Mais de cet essaim distribuant la beauté en tout point de l’espace, il me semble ne pas en être étranger, car se détache de mon duvet dorsal de minuscules gouttes de fraicheur qui viennent parachever le réseau d’étoiles, comme un lit de portance qui me tient en altitude, si bien que l’on ne peut plus identifier ce qui est de vous, et ce qui est de moi.
Comme au sein de mes souvenirs qui reviennent à la jeunesse du présent dès lors que votre voix en est le ferment, je vais désormais dans les vents qui filent entre les branches chercher poésie et enchantement. Non loin d’ici, un champ de cerisiers alignés colore les allées de blanc et de rose, il y a peu à attendre pour que la caresse du temps fasse ouvrage et vrille les couleurs vers un rouge passionné, qui fera conclusion aux bourgeons en mal d’amour.
Mais pour l’heure, en tête de régiment, l’un d’entre eux semble avoir pris le large pour affronter le vent de toutes parts. Il a le corps puissant, et son arborescence, se déployant vers le ciel comme vers l’horizon, cache de multiples vertus. Elle donne des cordes au souffle qui s’y engouffre. J’entends des bruissements finissant en harmonie, et il me semble bien percevoir votre voix qui me porte à nouveau. De surcroit, par des formes qui s’en approchent, elle confère à ses extrémités, la compétence à recevoir les éclairs des cieux en furie.
Héritant d’énergies, tantôt si délicates, tantôt si puissantes, il y a lieu de croire que ses fruits seront gorgés d’autant de tendresse que de folie, mais y a-t-il une vie en dehors cette dualité ? Bientôt, lorsque les cerises pourront devenir offrandes, je détacherai deux d’entre elles, en préservant le cordon qui les lie, et je viendrai, effleurant votre visage, les poser à hauteur de vos yeux, comme pendants d’oreille, comme l’on dit son inclinaison à celle que l’on aime.
Car, je vous aime.
Avec vous, papillons et pétales se confondent, et il me semble bien être né de votre magie. Un jour, un ange bienveillant a dû vouloir décorer votre fleur en y accrochant des cerises tombantes, et deux pétales ont dû doucement se décrocher, puis voleter sur quelques ondes, avant de se rejoindre et de s’unir à nouveau donnant vie à ce qui allait devenir un papillon.
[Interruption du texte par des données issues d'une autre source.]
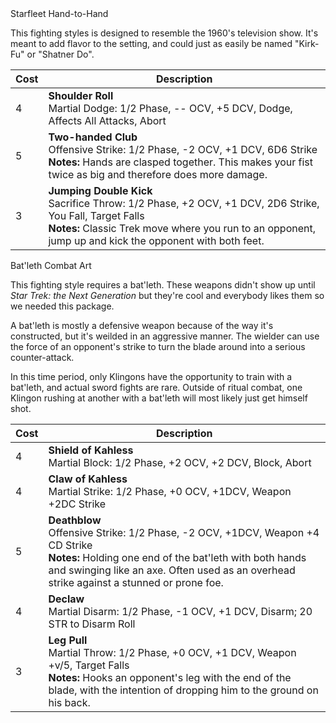 <div class="card mb-3" data-toggle="collapse" href="#starfleet-hth" aria-controls="starfleet-hth" aria-expanded="false" role="button">
	<div class="card-header h4 font-weight-normal bg-secondary"><span class="float-left">Starfleet Hand-to-Hand</span><i class="fa fa-chevron-right float-right trans-all-short"></i></div>
</div>
<div id="starfleet-hth" class="collapse">
	<p>This fighting styles is designed to resemble the 1960's television show. It's meant to add flavor to the setting, and could just as easily be named "Kirk-Fu" or "Shatner Do".</p>
	<table class="table border package">
		<thead class="table-info">
			<th>Cost</th>
			<th>Description</th>
		</thead>
		<tr>
			<td>4</td>
			<td><strong>Shoulder Roll</strong><br>Martial Dodge: 1/2 Phase, -- OCV, +5 DCV, Dodge, Affects All Attacks, Abort</td>
		</tr>
		<tr>
			<td>5</td>
			<td><strong>Two-handed Club</strong><br>Offensive Strike: 1/2 Phase, -2 OCV, +1 DCV, 6D6 Strike<br><strong>Notes:</strong> Hands are clasped together. This makes your fist twice as big and therefore does more damage.</td>
		</tr>
		<tr>
			<td>3</td>
			<td><strong>Jumping Double Kick</strong><br>Sacrifice Throw: 1/2 Phase, +2 OCV, +1 DCV, 2D6 Strike, You Fall, Target Falls<br><strong>Notes:</strong> Classic Trek move where you run to an opponent, jump up and kick the opponent with both feet.</td>
		</tr>
	</table>
</div>


<div class="card mb-3" data-toggle="collapse" href="#batleth-art" aria-controls="batleth-art" aria-expanded="false" role="button">
	<div class="card-header h4 font-weight-normal bg-primary"><span class="float-left">Bat'leth Combat Art</span><i class="fa fa-chevron-right float-right trans-all-short"></i></div>
</div>
<div id="batleth-art" class="collapse">
	<p>This fighting style requires a bat'leth. These weapons didn't show up until <em>Star Trek: the Next Generation</em> but they're cool and everybody likes them so we needed this package.</p>
	<div class="alert alert-info" role="alert">
		A bat'leth is mostly a defensive weapon because of the way it's constructed, but it's weilded in an aggressive manner. The wielder can use the force of an opponent's strike to turn the blade around into a serious counter-attack.
	</div>
	<p>In this time period, only Klingons have the opportunity to train with a bat'leth, and actual sword fights are rare. Outside of ritual combat, one Klingon rushing at another with a bat'leth will most likely just get himself shot.</p>
	<table class="table border package">
		<thead class="table-primary">
			<th>Cost</th>
			<th>Description</th>
		</thead>
		<tr>
			<td>4</td>
			<td><strong>Shield of Kahless</strong><br>Martial Block: 1/2 Phase, +2 OCV, +2 DCV, Block, Abort</td>
		</tr>
		<tr>
			<td>4</td>
			<td><strong>Claw of Kahless</strong><br>Martial Strike: 1/2 Phase, +0 OCV, +1DCV, Weapon +2DC Strike</td>
		</tr>
		<tr>
			<td>5</td>
			<td><strong>Deathblow</strong><br>Offensive Strike: 1/2 Phase, -2 OCV, +1DCV, Weapon +4 CD Strike<br><strong>Notes:</strong> Holding one end of the bat'leth with both hands and swinging like an axe. Often used as an overhead strike against a stunned or prone foe.</td>
		</tr>
		<tr>
			<td>4</td>
			<td><strong>Declaw</strong><br>Martial Disarm: 1/2 Phase, -1 OCV, +1 DCV, Disarm; 20 STR to Disarm Roll</td>
		</tr>
		<tr>
			<td>3</td>
			<td><strong>Leg Pull</strong><br>Martial Throw: 1/2 Phase, +0 OCV, +1 DCV, Weapon +v/5, Target Falls<br><strong>Notes:</strong> Hooks an opponent's leg with the end of the blade, with the intention of dropping him to the ground on his back.</td>
		</tr>
	</table>
</div>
Je comprends aujourd’hui que je n’étais pas en vie avant que vous soyez en moi.
Ainsi, de m’avoir bandé les yeux n’aura donc eu d’autre effet que d’enrober nos esprits l’un à l’autre, par un imaginaire qui n’avait jamais autant parlé jusqu’alors. La rareté des regards et l’éloignement de nos mains n’auront pas brisé le fil de soie sur lequel nos sentiments sont passés de l’un à l’autre. Il m’a même semblé que chacun de nous deux l’avait attaché au cœur pour qu’un jour une greffe puisse avoir lieu.
Car, me faudra-t-il, un jour, faire face à un bataillon qui viendra me bander les yeux à son tour ? Et cette fois-ci, il s’agira de ficeler mon corps à l’arbre le plus viril et le plus silencieux pour que l’écho de ma dernière pensée soit le moins audible. Alors, en telle fin, le fil tissé entre nous vous livrerait un cœur à tout jamais battant d’amour pour la femme inespérée que vous êtes pour lui.
Mais aucun arbre ne permettra que telle sentence me soit infligée, ne serait-ce qu’au motif qu’aucune force naturelle n’agira contre un sentiment qui vous est écrit. Car, chaque jour, l’un d’entre eux germe en moi.
Ma bien aimée,
Je ne peux vous offrir que moi-même, mes rêves, et mon attention de chaque instant à ce que votre fleur demeure le sourire de vous-même, il nous suffira de coudre nos vies d’une aiguille d’artiste, et de l’associer au fil d’affection qui nous lie depuis tant de mois. J’ai confiance à ce que bien des points de couture se feront d’eux-mêmes, et pour les zones où les tissus seront plus épais, j’ai bon espoir à ce que notre patience fasse que l’aiguille trouve quand-même son chemin. Et les sentiments vivront. Car là ou l’aiguille passe, le fil passe aussi.
Par cette lettre, j’exprime, en pleine conscience et responsabilité, la profondeur de mes sentiments pour une femme que j’attendrai toute ma vie.
J’ai l’immense honneur de vous demander votre main.
« Le papillon est une fleur qui vole, la fleur, un papillon fixe ».
L’homme devient papillon, la femme devient fleur, sublimée, magnifiée, telle une toile impressionniste dont, seuls, les peintres ont le secret…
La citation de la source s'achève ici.